Marchiafava-Micheli hastalığı olan hastaların derisi soluk ve ikteriktir; bazı hastalarda zamanla hepato ve splenomegali ortaya çıkar.

Hastalık, idrarın koyulaşmasıyla kendini gösteren, hatta bazen siyaha çeviren hemoglobinürinin yalnızca geceleri ve sabahın erken saatlerinde ortaya çıkması özelliğinden dolayı adını almıştır. Gün boyunca idrarın sonraki tüm kısımları açık renkli hale gelir.

Hastalığın komplikasyonları arasında hepatik damarların trombozu, alt vena kava, mezenterik damarlarda hasar ve portal sistemin damarları yer alabilir.

Marchiafava-Micheli hastalığı olan hastalarda sıklıkla trombositopeni veya varis hasarı nedeniyle kanama görülür. Çoğu hasta acı çekiyor ciddi ihlaller Böbrek fonksiyonları bozulanların %10'u bulaşıcı komplikasyonlardan dolayı ölmektedir.

Teşhis

Hemogram kırmızı kan hücrelerini ortaya çıkarıyor normal şekil normoblastların ve polikromatofilinin varlığı. Uzun süreli ve bol miktarda demir kaybıyla kan tablosu sanki demir eksikliği anemisi- mikrositoz eğilimi olan hipokromik eritrositler. Hastalarda lökosit ve trombosit sayısı azalır, ancak aplastik anemiden farklı olarak gece paroksismal hemoglobinüri ile kanda retikülosit konsantrasyonunda artış olur.

Kemik iliği ponksiyonu, sıklıkla kemik iliği hipoplazisi olan eritroid hiperplaziyi ortaya çıkarır.

İÇİNDE biyokimyasal analiz kanda, Marchiafava-Micheli hastalığının varlığı, bilirubin, serbest hemoglobin ve methemoglobindeki bir artış ve keskin bir şekilde azalmış haptoglobin konsantrasyonu ile gösterilebilir.

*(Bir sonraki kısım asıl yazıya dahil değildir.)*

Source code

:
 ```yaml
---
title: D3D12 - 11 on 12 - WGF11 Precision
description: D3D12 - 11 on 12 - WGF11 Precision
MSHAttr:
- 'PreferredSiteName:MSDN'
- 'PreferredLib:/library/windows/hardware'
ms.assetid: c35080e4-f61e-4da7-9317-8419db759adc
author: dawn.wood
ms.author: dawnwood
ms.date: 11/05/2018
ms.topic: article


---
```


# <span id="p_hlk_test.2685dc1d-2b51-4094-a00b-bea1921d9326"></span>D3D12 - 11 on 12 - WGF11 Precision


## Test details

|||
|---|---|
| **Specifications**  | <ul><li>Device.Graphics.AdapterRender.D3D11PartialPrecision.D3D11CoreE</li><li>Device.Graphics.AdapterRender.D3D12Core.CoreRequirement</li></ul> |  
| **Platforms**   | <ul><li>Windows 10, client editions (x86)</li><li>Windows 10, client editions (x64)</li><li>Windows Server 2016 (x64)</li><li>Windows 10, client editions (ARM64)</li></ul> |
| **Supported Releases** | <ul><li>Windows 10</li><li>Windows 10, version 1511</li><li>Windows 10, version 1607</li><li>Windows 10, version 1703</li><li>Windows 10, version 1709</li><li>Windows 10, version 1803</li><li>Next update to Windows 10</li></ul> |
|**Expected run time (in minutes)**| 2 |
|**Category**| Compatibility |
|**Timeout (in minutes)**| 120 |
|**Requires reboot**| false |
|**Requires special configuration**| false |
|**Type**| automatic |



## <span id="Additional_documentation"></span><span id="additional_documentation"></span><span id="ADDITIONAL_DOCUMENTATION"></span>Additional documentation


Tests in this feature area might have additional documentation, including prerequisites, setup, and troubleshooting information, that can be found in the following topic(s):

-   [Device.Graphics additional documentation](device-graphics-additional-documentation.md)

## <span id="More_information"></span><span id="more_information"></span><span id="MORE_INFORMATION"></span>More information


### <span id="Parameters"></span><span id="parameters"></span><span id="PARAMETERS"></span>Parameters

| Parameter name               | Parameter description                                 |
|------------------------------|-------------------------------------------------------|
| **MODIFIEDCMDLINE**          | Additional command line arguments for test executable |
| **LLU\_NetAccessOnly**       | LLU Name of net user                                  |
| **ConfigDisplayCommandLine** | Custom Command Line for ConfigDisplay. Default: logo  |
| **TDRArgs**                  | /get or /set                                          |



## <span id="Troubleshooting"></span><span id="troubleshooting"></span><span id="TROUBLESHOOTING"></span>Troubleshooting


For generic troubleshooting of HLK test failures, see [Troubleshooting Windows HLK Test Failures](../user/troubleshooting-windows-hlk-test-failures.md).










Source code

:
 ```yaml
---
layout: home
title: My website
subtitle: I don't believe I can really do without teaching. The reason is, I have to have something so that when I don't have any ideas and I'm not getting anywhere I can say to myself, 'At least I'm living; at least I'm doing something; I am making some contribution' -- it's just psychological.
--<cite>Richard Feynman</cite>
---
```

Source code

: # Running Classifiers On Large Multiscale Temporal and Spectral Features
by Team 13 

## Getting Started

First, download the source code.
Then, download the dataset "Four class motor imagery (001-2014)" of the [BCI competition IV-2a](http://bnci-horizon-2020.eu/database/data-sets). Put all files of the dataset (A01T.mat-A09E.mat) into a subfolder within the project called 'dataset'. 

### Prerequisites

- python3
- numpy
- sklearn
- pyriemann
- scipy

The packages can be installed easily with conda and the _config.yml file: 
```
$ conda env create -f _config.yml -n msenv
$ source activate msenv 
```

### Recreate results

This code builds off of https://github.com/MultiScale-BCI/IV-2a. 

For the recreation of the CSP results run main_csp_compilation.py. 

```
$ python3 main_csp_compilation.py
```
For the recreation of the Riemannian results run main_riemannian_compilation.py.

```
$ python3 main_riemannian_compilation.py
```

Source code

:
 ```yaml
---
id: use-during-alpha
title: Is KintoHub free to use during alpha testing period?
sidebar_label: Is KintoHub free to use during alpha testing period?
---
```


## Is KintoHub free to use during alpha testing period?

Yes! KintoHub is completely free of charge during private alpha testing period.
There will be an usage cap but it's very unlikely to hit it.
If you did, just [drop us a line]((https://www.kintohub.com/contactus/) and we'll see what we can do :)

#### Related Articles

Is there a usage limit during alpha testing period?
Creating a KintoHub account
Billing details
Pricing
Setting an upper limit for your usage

Paroksismal gece hemoglobinürisi olan hastaların idrarının biyokimyasal analizi, serbest hemoglobin ve demir konsantrasyonlarının arttığını ortaya koymaktadır. Gece paroksismal hemoglobinürinin önemli bir tanısal belirtisi, idrarda hemosiderinüri ve kanlı detritusun saptanmasıdır.

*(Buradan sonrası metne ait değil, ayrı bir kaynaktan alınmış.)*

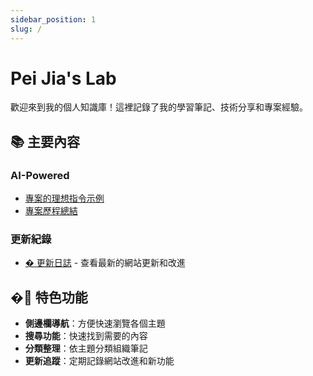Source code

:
 ```yaml
---
sidebar_position: 1
slug: /
---
```


# Pei Jia's Lab

歡迎來到我的個人知識庫！這裡記錄了我的學習筆記、技術分享和專案經驗。

## 📚 主要內容

### AI-Powered
- [專案的理想指令示例](./AI-powerd/專案的理想指令示例.md)
- [專案歷程總結](./AI-powerd/專案歷程總結.md)

### 更新紀錄
- [� 更新日誌](./changelog.md) - 查看最新的網站更新和改進

## �🚀 特色功能

- **側邊欄導航**：方便快速瀏覽各個主題
- **搜尋功能**：快速找到需要的內容
- **分類整理**：依主題分類組織筆記
- **更新追蹤**：定期記錄網站改進和新功能


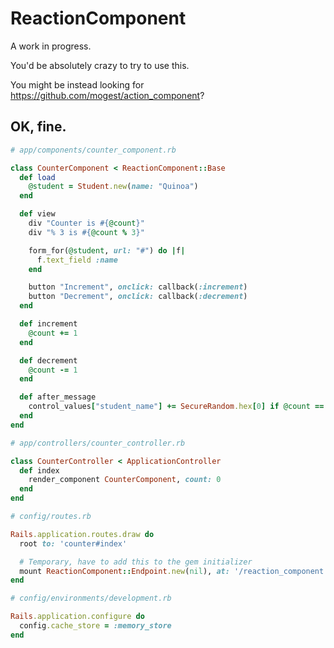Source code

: # ReactionComponent

A work in progress.

You'd be absolutely crazy to try to use this.

You might be instead looking for https://github.com/mogest/action_component?

## OK, fine.

```ruby
# app/components/counter_component.rb

class CounterComponent < ReactionComponent::Base
  def load
    @student = Student.new(name: "Quinoa")
  end

  def view
    div "Counter is #{@count}"
    div "% 3 is #{@count % 3}"

    form_for(@student, url: "#") do |f|
      f.text_field :name
    end

    button "Increment", onclick: callback(:increment)
    button "Decrement", onclick: callback(:decrement)
  end

  def increment
    @count += 1
  end

  def decrement
    @count -= 1
  end

  def after_message
    control_values["student_name"] += SecureRandom.hex[0] if @count == 5
  end
end
```

```ruby
# app/controllers/counter_controller.rb

class CounterController < ApplicationController
  def index
    render_component CounterComponent, count: 0
  end
end
```

```ruby
# config/routes.rb

Rails.application.routes.draw do
  root to: 'counter#index'

  # Temporary, have to add this to the gem initializer
  mount ReactionComponent::Endpoint.new(nil), at: '/reaction_component'
end
```

```ruby
# config/environments/development.rb

Rails.application.configure do
  config.cache_store = :memory_store
end
```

Hastaların muayenesinde büyük önem taşıyan Hem testi ve sakaroz testi, artan hassasiyet tamamlayacak kan hücreleri.

Tedavi

Tek bir radikal yöntem tedavi kemik iliği nakli olarak düşünülebilir Bundan sonra, nakil reddini önlemek için hastalar siklosporin A gibi sitostatik ilaçlar almaya zorlanır.

Transplantasyon mümkün değilse, kullanın semptomatik tedavi. Her şeyden önce detoksifikasyon önlemlerini uygulayarak hemolitik krizleri durdurmaktan oluşur. Marchiafava-Micheli hastalığı olan hastaların çoğunda kemik iliği rejenerasyonunun telafi edici yetenekleri azaldığından, eritrositlerin yoğun hemolizinde replasman kan transfüzyonları endikedir. Bu amaçla yıkanmış eritrositlerin transfüzyon ortamları kullanılır.

Antikoagülanlar paroksismal nokturnal hemoglobinürili hastaların tedavisinde önemli bir yer tutar. Trombolitik komplikasyonları önlemek için dolaylı antikoagülanlar tercih edilir.